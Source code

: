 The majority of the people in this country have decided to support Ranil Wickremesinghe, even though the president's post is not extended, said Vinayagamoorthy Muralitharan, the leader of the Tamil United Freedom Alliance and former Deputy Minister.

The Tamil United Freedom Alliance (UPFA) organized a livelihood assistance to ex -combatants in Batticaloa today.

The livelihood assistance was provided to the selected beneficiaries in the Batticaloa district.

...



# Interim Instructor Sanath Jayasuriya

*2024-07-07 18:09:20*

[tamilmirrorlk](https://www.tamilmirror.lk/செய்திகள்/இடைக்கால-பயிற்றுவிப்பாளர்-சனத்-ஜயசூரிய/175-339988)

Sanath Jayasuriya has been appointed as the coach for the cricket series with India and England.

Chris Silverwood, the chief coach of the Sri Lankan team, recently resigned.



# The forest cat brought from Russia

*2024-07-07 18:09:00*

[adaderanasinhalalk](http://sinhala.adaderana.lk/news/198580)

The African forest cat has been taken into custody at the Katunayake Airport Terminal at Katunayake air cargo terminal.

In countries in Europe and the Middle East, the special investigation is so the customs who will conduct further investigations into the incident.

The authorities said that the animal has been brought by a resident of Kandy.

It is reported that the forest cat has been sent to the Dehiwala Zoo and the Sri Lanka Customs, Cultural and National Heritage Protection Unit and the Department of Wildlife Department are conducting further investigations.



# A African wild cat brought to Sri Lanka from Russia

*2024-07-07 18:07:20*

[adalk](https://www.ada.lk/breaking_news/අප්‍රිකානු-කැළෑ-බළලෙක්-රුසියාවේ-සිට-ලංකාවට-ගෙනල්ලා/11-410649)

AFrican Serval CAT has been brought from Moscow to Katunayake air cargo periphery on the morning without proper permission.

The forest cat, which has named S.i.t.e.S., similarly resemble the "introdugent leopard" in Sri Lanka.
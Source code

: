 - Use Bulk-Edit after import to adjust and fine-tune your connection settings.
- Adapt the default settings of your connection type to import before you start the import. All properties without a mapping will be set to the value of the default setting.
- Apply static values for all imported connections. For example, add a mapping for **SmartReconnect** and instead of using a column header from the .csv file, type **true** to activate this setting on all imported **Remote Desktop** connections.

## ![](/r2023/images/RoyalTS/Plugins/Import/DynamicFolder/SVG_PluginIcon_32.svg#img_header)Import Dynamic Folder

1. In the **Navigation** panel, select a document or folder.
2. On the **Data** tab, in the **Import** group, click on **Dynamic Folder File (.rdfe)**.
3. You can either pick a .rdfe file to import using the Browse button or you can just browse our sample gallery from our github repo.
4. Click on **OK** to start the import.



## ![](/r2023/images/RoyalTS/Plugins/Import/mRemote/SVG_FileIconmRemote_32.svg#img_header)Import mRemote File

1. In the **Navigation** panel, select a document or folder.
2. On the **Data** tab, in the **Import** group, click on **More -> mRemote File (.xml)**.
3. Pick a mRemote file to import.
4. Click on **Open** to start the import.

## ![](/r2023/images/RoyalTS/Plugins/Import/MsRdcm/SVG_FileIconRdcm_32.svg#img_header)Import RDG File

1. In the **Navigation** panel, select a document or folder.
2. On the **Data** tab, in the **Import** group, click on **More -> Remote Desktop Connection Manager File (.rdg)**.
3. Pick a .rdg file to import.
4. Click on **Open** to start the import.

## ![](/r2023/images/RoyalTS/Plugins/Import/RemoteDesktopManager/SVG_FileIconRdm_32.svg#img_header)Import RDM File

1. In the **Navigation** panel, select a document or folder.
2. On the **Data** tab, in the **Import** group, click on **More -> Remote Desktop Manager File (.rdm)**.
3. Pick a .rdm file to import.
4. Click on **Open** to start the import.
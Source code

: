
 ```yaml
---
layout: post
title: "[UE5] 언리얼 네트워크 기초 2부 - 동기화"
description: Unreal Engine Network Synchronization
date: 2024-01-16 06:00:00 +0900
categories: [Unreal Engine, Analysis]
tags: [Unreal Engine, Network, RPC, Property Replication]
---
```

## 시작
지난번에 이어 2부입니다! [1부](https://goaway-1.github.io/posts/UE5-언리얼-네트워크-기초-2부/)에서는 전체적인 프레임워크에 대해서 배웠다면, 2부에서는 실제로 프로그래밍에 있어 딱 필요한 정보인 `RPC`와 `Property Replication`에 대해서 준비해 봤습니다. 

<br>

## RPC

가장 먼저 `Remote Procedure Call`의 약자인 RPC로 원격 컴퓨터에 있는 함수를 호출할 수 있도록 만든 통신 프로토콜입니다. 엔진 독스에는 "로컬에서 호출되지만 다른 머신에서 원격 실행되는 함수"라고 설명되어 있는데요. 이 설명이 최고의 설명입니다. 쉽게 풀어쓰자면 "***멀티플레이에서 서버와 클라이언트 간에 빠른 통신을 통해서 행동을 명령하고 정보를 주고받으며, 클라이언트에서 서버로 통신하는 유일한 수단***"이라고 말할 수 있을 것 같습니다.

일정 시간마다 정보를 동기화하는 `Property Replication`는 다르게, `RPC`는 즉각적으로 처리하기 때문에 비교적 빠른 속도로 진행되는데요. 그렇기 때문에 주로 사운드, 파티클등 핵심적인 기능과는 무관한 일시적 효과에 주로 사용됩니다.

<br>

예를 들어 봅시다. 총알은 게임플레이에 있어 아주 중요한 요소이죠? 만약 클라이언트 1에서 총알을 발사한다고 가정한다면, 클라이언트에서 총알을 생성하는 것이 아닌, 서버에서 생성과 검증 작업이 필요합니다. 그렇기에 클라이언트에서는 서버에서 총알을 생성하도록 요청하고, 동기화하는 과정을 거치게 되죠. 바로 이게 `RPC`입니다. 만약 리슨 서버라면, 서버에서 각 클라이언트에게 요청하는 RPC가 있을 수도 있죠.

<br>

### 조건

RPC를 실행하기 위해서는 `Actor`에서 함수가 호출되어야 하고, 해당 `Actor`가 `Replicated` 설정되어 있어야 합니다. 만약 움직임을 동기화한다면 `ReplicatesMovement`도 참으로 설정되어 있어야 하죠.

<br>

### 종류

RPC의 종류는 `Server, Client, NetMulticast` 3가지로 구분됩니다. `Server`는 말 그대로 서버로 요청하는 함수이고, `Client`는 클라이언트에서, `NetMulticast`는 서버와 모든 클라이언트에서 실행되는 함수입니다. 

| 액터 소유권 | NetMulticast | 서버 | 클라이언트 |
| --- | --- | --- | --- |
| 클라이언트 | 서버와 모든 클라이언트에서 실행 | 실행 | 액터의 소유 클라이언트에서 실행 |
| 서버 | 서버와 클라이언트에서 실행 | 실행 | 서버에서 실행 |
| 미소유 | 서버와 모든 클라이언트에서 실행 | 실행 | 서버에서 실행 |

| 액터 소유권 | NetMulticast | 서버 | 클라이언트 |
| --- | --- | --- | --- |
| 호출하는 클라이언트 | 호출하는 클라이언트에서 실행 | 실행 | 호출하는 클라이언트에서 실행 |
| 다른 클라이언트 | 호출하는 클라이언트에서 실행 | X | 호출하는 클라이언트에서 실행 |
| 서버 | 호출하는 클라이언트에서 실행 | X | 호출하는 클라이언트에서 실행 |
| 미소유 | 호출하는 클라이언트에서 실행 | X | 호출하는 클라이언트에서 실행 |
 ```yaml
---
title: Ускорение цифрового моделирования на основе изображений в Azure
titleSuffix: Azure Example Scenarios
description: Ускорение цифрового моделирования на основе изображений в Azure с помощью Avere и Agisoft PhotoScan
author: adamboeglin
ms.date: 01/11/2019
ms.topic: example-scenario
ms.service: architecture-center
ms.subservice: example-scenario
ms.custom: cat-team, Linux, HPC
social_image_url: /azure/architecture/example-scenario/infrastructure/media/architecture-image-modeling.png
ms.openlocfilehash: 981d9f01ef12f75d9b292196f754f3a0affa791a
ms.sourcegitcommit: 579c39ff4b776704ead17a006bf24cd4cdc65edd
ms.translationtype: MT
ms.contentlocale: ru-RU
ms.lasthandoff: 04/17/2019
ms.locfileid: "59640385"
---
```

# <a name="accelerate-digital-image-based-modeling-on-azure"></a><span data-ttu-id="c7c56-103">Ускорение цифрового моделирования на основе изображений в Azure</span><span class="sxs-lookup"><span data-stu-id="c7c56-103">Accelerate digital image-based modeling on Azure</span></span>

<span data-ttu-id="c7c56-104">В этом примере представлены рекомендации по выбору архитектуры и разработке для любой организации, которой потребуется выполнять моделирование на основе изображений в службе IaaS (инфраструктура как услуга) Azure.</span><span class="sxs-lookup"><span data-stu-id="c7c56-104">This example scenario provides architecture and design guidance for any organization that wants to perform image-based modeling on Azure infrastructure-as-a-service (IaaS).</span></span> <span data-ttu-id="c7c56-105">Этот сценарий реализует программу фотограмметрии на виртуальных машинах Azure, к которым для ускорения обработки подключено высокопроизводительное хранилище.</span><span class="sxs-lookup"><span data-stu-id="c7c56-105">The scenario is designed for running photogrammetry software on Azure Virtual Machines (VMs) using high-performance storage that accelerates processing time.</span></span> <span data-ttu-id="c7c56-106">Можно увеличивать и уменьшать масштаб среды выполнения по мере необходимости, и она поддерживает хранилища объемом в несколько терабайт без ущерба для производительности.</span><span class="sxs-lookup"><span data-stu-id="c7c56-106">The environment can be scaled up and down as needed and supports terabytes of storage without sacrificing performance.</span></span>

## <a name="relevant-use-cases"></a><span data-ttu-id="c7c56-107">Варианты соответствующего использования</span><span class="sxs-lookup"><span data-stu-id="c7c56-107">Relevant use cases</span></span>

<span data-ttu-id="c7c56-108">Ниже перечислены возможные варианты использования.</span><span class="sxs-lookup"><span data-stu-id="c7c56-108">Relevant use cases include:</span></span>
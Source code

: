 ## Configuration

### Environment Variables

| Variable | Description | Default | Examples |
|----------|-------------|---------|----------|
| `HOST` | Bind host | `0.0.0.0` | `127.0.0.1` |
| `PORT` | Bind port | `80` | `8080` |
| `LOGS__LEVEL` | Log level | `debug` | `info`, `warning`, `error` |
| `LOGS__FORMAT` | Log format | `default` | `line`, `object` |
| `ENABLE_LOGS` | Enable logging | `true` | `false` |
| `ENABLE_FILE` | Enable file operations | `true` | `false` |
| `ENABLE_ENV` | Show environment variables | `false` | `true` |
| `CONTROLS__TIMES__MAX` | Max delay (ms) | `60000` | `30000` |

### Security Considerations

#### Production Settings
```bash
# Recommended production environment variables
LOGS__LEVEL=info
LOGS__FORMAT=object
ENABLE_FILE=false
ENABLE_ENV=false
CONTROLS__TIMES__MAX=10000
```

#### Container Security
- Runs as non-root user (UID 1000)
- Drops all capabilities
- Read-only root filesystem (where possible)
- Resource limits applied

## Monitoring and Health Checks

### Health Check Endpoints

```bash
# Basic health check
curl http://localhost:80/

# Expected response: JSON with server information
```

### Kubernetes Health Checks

- **What is expected**
Determine how many lines of the entries hold "github", and reply with that number only.

- **Answer**
2